Warga lokal mengunjungi kawasan wisata Pantai Kuta di Badung, Bali, Kamis (27/8). (ANTARA FOTO/Fikri Yusuf/aww)
Analisadaily.com, Bali - Lonjakan infeksi virus Corona di pulau Bali, yang mencapai 100 kasus dalam hari telah memberikan pukulan lebih lanjut terhadap harapan Asia Tenggara untuk menghidupkan kembali industri pariwisata.
Rencana untuk membuka kembali Bali untuk turis asing mulai September telah ditunda tanpa batas waktu.
Selain mencoba mendorong industri pariwisata domestik, beberapa negara Asia Tenggara, termasuk Thailand, telah mempertimbangkan perjalanan dengan negara lain sebagai cara untuk memulai kembali bisnis.
Bali pada awalnya tampak mampu mengatasi krisis kesehatan lebih baik daripada daerah lain di Indonesia, yang sejauh ini menderita korban jiwa terbesar di Asia Tenggara.
Tetapi kasus virus corona telah melonjak setelah membuka kembali perbatasannya untuk pariwisata domestik pada akhir Juli.
“Peningkatan pariwisata domestik merupakan salah satu faktor penting peningkatan kasus di Bali,” kata ahli epidemiologi dari Universitas Indonesia, Dr Pandu Riono dilansir dari
Channel News Asia, Selasa (8/9).
Kepala dinas kesehatan Bali, Ketut Suarjaya mengatakan, pariwisata domestik tidak bisa disalahkan atas lonjakan kasus, yang lain melihat pengalaman Bali sebagai peringatan akan bahaya pembukaan kembali perbatasan terlalu cepat.
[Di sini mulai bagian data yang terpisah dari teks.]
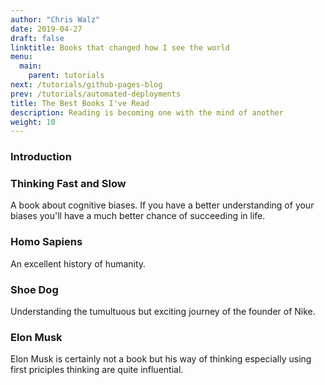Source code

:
 ```yaml
---
author: "Chris Walz"
date: 2019-04-27
draft: false
linktitle: Books that changed how I see the world
menu:
  main:
    parent: tutorials
next: /tutorials/github-pages-blog
prev: /tutorials/automated-deployments
title: The Best Books I've Read
description: Reading is becoming one with the mind of another
weight: 10
---
```



### **Introduction**


### **Thinking Fast and Slow**

A book about cognitive biases. If you have a better understanding of your biases you'll have a much better chance of succeeding in life.

### **Homo Sapiens**

An excellent history of humanity. 

### Shoe Dog

Understanding the tumultuous but exciting journey of the founder of Nike. 

### Elon Musk

Elon Musk is certainly not a book but his way of thinking especially using first priciples thinking are quite influential. 





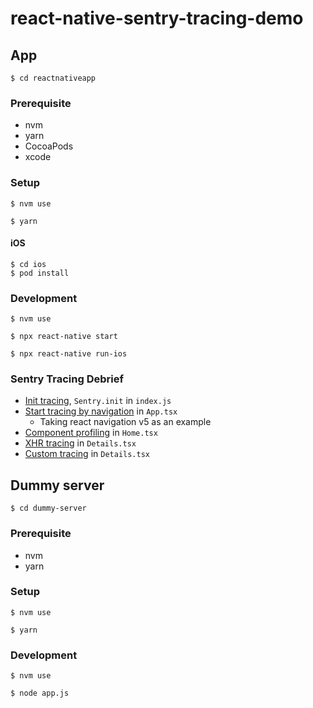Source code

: # react-native-sentry-tracing-demo

## App

```
$ cd reactnativeapp
```

### Prerequisite

- nvm
- yarn
- CocoaPods
- xcode

### Setup

```
$ nvm use
```

```
$ yarn
```

#### iOS

```
$ cd ios
$ pod install
```

### Development

```
$ nvm use
```

```
$ npx react-native start
```

```
$ npx react-native run-ios
```

### Sentry Tracing Debrief

- [Init tracing](https://docs.sentry.io/platforms/react-native/performance/#enable-tracing), `Sentry.init` in `index.js`
- [Start tracing by navigation](https://docs.sentry.io/platforms/react-native/performance/instrumentation/automatic-instrumentation/#react-navigation-v5) in `App.tsx`
    - Taking react navigation v5 as an example
- [Component profiling](https://docs.sentry.io/platforms/react-native/performance/instrumentation/automatic-instrumentation/#react-profiler) in `Home.tsx`
- [XHR tracing](https://docs.sentry.io/platforms/react-native/performance/instrumentation/automatic-instrumentation/#tracingorigins) in `Details.tsx`
- [Custom tracing](https://docs.sentry.io/platforms/react-native/performance/instrumentation/custom-instrumentation/) in `Details.tsx`

## Dummy server

```
$ cd dummy-server
```

### Prerequisite

- nvm
- yarn

### Setup

```
$ nvm use
```

```
$ yarn
```

### Development

```
$ nvm use
```

```
$ node app.js
```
Pandu juga menyampaikan, kedatangan wisatawan ke Bali tidak hanya membuat infeksi dari wilayah lain di Indonesia lebih mungkin terjadi, tetapi menggarisbawahi kekurangan negara dalam menangani pandemi, yaitu kurangnya pengujian dan penelusuran kontrak.
Kata ia, kemungkinan faktor lain yang berkontribusi adalah munculnya mutasi virus yang lebih menular, yang dikenal sebagai D614G.
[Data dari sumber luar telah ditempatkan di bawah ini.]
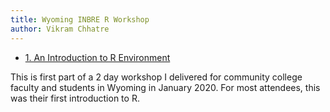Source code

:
 ```yaml
---
title: Wyoming INBRE R Workshop 
author: Vikram Chhatre
---
```


- [1. An Introduction to R Environment](day1/casper1.html)

This is first part of a 2 day workshop I delivered for community college faculty and students in Wyoming in January 2020.  For most attendees, this was their first introduction to R.



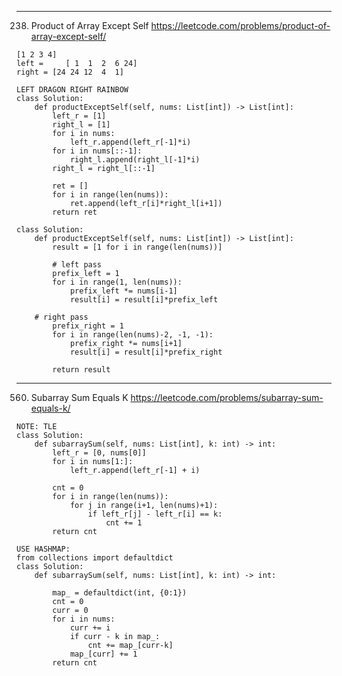 -----------------------------------------------------
238. Product of Array Except Self
https://leetcode.com/problems/product-of-array-except-self/
```
[1 2 3 4]
left =     [ 1  1  2  6 24]
right = [24 24 12  4  1]
```
```
LEFT DRAGON RIGHT RAINBOW
class Solution:
    def productExceptSelf(self, nums: List[int]) -> List[int]:
        left_r = [1]
        right_l = [1] 
        for i in nums:
            left_r.append(left_r[-1]*i) 
        for i in nums[::-1]:
            right_l.append(right_l[-1]*i) 
        right_l = right_l[::-1]
        
        ret = []
        for i in range(len(nums)):
            ret.append(left_r[i]*right_l[i+1])
        return ret    
```  
```
class Solution:
    def productExceptSelf(self, nums: List[int]) -> List[int]:
        result = [1 for i in range(len(nums))]
        
        # left pass
        prefix_left = 1
        for i in range(1, len(nums)):            
            prefix_left *= nums[i-1]
            result[i] = result[i]*prefix_left

	# right pass
        prefix_right = 1
        for i in range(len(nums)-2, -1, -1):
            prefix_right *= nums[i+1]
            result[i] = result[i]*prefix_right

        return result
```

-----------------------------------------------------
560. Subarray Sum Equals K
https://leetcode.com/problems/subarray-sum-equals-k/

```
NOTE: TLE
class Solution:
    def subarraySum(self, nums: List[int], k: int) -> int:
        left_r = [0, nums[0]]
        for i in nums[1:]:
            left_r.append(left_r[-1] + i) 
            
        cnt = 0
        for i in range(len(nums)):
            for j in range(i+1, len(nums)+1):
                if left_r[j] - left_r[i] == k:
                    cnt += 1
        return cnt
	
USE HASHMAP:
from collections import defaultdict
class Solution:
    def subarraySum(self, nums: List[int], k: int) -> int: 
    
        map_ = defaultdict(int, {0:1}) 
        cnt = 0
        curr = 0
        for i in nums:
            curr += i 
            if curr - k in map_:
                cnt += map_[curr-k]
            map_[curr] += 1
        return cnt	
```
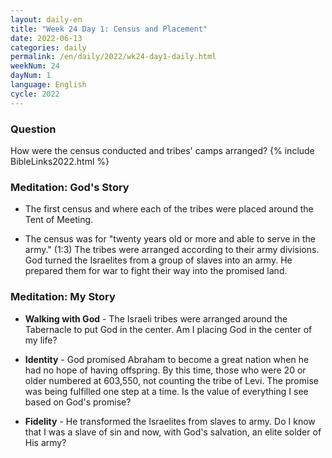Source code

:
 ```yaml
---
layout: daily-en
title: "Week 24 Day 1: Census and Placement"
date: 2022-06-13
categories: daily
permalink: /en/daily/2022/wk24-day1-daily.html
weekNum: 24
dayNum: 1
language: English
cycle: 2022
---
```

### Question     
How were the census conducted and tribes' camps arranged?
{% include BibleLinks2022.html %} 

### Meditation: God's Story   
+ The first census and where each of the tribes were placed around the Tent of Meeting. 

+ The census was for "twenty years old or more and able to serve in the army." (1:3) The tribes were arranged according to their army divisions. God turned the Israelites from a group of slaves into an army. He prepared them for war to fight their way into the promised land. 

### Meditation: My Story   
+ **Walking with God** - The Israeli tribes were arranged around the Tabernacle to put God in the center. Am I placing God in the center of my life? 

+ **Identity** - God promised Abraham to become a great nation when he had no hope of having offspring. By this time, those who were 20 or older numbered at 603,550, not counting the tribe of Levi. The promise was being fulfilled one step at a time. Is the value of everything I see based on God's promise? 

+ **Fidelity** - He transformed the Israelites from slaves to army. Do I know that I was a slave of sin and now, with God's salvation, an elite solder of His army? 
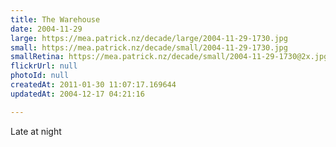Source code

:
 ```yaml
---
title: The Warehouse
date: 2004-11-29
large: https://mea.patrick.nz/decade/large/2004-11-29-1730.jpg
small: https://mea.patrick.nz/decade/small/2004-11-29-1730.jpg
smallRetina: https://mea.patrick.nz/decade/small/2004-11-29-1730@2x.jpg
flickrUrl: null
photoId: null
createdAt: 2011-01-30 11:07:17.169644
updatedAt: 2004-12-17 04:21:16

---
```

Late at night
Bali membukukan rekor 196 kasus virus Corona pada hari Jumat, rekor harian kelima berturut-turut. Kasus harian di pulau liburan rata-rata hampir tiga kali lipat selama enam minggu terakhir, sementara jumlah kematian berlipat ganda menjadi 116 selama periode itu.
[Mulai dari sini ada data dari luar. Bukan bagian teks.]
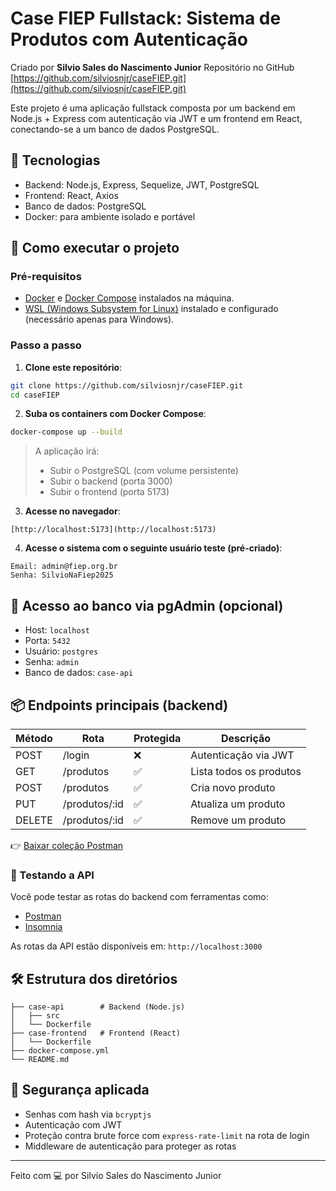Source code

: # Case FIEP Fullstack: Sistema de Produtos com Autenticação
Criado por **Silvio Sales do Nascimento Junior**
Repositório no GitHub [https://github.com/silviosnjr/caseFIEP.git](https://github.com/silviosnjr/caseFIEP.git)

Este projeto é uma aplicação fullstack composta por um backend em Node.js + Express com autenticação via JWT e um frontend em React, conectando-se a um banco de dados PostgreSQL.

## 🧱 Tecnologias

- Backend: Node.js, Express, Sequelize, JWT, PostgreSQL
- Frontend: React, Axios
- Banco de dados: PostgreSQL
- Docker: para ambiente isolado e portável

## 🚀 Como executar o projeto

### Pré-requisitos

- [Docker](https://www.docker.com/products/docker-desktop/) e [Docker Compose](https://docs.docker.com/compose/) instalados na máquina.
- [WSL (Windows Subsystem for Linux)](https://learn.microsoft.com/pt-br/windows/wsl/install) instalado e configurado (necessário apenas para Windows).


### Passo a passo

1. **Clone este repositório**:
```bash
git clone https://github.com/silviosnjr/caseFIEP.git
cd caseFIEP
```

2. **Suba os containers com Docker Compose**:
```bash
docker-compose up --build
```

> A aplicação irá:
> - Subir o PostgreSQL (com volume persistente)
> - Subir o backend (porta 3000)
> - Subir o frontend (porta 5173)

3. **Acesse no navegador**:
```
[http://localhost:5173](http://localhost:5173)
```

4. **Acesse o sistema com o seguinte usuário teste (pré-criado)**:
```
Email: admin@fiep.org.br
Senha: SilvioNaFiep2025
```

## 🐘 Acesso ao banco via pgAdmin (opcional)

- Host: `localhost`
- Porta: `5432`
- Usuário: `postgres`
- Senha: `admin`
- Banco de dados: `case-api`

## 📦 Endpoints principais (backend)

| Método | Rota         | Protegida | Descrição              |
|--------|--------------|-----------|------------------------|
| POST   | /login       | ❌        | Autenticação via JWT   |
| GET    | /produtos    | ✅        | Lista todos os produtos|
| POST   | /produtos    | ✅        | Cria novo produto      |
| PUT    | /produtos/:id| ✅        | Atualiza um produto    |
| DELETE | /produtos/:id| ✅        | Remove um produto      |

👉 [Baixar coleção Postman](./postman/collection.json)


### 🧪 Testando a API

Você pode testar as rotas do backend com ferramentas como:

- [Postman](https://www.postman.com/)
- [Insomnia](https://insomnia.rest/)

As rotas da API estão disponíveis em: `http://localhost:3000`


## 🛠 Estrutura dos diretórios

```
├── case-api        # Backend (Node.js)
│   ├── src
│   └── Dockerfile
├── case-frontend   # Frontend (React)
│   └── Dockerfile
├── docker-compose.yml
└── README.md
```

## 🔐 Segurança aplicada

- Senhas com hash via `bcryptjs`
- Autenticação com JWT
- Proteção contra brute force com `express-rate-limit` na rota de login
- Middleware de autenticação para proteger as rotas

---

Feito com 💻 por Silvio Sales do Nascimento Junior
Pemilik toko suvenir di Bali, Kamil, yang hanya memiliki satu nama seperti yang umum di Indonesia, mengatakan dia masih tidak melakukan banyak bisnis tetapi berusaha untuk tidak terlalu stres.
“Saya serahkan saja kepada Tuhan karena kita tidak bisa memprediksi masa depan. Yang bisa kami lakukan sekarang adalah menjalankan bisnis sesuai dengan protokol kesehatan,” tutur Kamil.